#### What to produce:
Go line by line through the listing below and copy those that hold "setup".

#### Provided entries:
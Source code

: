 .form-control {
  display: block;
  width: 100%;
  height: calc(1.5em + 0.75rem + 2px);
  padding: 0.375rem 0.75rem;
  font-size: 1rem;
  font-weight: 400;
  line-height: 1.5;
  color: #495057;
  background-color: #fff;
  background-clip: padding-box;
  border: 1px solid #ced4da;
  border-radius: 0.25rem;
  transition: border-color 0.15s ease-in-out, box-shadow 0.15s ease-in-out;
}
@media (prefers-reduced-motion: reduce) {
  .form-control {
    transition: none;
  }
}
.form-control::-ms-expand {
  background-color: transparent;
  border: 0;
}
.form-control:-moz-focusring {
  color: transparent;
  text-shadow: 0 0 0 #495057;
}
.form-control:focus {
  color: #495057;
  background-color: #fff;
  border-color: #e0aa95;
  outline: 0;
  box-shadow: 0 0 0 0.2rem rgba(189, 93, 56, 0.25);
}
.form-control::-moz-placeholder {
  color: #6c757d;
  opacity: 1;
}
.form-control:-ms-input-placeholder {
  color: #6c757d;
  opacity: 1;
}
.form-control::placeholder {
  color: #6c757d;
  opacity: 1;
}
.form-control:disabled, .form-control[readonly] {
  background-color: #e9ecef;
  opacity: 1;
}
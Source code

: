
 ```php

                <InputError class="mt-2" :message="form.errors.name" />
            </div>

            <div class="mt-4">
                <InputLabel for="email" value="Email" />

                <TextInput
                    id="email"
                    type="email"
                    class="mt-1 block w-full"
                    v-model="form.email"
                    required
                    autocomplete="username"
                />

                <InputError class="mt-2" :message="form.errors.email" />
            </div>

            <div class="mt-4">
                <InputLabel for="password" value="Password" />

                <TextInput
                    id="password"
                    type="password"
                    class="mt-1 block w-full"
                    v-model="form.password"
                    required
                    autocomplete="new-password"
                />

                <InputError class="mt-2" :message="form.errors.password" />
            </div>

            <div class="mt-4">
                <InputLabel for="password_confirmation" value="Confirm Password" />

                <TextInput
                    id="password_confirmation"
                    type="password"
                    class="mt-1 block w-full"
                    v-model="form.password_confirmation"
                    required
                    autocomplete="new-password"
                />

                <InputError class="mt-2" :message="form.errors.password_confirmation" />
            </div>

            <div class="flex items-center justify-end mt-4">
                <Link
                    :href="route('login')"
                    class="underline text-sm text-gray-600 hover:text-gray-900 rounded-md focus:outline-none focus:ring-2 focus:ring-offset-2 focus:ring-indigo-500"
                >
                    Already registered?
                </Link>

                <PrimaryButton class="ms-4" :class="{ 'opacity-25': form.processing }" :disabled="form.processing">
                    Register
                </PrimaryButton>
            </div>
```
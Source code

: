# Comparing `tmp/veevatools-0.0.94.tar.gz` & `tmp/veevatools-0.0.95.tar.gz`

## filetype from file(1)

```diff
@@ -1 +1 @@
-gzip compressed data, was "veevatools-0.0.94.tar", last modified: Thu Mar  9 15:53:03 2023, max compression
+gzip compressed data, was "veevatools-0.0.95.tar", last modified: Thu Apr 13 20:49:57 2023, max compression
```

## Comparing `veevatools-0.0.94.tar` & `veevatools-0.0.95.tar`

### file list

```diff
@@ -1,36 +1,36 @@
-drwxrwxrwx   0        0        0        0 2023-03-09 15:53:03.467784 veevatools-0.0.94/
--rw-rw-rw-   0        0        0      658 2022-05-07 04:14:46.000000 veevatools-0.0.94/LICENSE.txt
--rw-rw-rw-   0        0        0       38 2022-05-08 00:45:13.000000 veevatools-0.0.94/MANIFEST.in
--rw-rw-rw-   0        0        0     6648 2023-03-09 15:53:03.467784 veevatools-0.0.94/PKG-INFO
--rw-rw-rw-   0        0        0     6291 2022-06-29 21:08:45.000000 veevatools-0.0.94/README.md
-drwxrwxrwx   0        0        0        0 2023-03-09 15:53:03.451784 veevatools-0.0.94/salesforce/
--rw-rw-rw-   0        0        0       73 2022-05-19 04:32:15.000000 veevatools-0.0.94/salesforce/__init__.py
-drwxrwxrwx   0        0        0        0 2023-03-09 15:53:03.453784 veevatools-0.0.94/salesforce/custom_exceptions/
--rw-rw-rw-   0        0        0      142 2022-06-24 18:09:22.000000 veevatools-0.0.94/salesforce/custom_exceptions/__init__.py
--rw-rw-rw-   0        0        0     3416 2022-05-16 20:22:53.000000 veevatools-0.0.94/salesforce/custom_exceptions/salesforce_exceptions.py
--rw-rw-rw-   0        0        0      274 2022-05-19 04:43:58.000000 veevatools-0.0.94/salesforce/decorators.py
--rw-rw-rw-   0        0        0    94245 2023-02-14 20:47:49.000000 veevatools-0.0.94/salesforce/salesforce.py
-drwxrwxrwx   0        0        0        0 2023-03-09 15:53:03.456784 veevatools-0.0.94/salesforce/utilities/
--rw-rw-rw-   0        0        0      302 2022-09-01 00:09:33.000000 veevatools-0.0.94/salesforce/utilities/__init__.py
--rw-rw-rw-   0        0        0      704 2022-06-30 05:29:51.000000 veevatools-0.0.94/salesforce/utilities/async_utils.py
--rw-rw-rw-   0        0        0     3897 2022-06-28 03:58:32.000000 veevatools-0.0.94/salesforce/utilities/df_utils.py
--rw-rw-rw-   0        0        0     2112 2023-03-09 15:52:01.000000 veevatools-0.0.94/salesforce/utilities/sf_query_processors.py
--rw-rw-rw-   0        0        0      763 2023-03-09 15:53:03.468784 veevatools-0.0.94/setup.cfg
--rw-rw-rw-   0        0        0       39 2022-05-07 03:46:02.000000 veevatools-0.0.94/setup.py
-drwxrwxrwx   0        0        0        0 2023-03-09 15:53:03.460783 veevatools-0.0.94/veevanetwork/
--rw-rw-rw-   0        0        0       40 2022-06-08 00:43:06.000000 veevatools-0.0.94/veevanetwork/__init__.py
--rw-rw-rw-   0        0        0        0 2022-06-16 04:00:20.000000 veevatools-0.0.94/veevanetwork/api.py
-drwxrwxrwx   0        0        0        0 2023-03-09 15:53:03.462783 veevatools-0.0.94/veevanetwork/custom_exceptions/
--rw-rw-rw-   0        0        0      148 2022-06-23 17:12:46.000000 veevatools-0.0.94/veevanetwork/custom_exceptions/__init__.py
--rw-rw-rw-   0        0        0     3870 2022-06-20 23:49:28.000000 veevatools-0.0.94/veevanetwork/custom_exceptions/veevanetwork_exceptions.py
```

#### Answer for the task:
--rw-rw-rw-   0        0        0      763 2023-03-09 15:53:03.468784 veevatools-0.0.94/setup.cfg
--rw-rw-rw-   0        0        0       39 2022-05-07 03:46:02.000000 veevatools-0.0.94/setup.py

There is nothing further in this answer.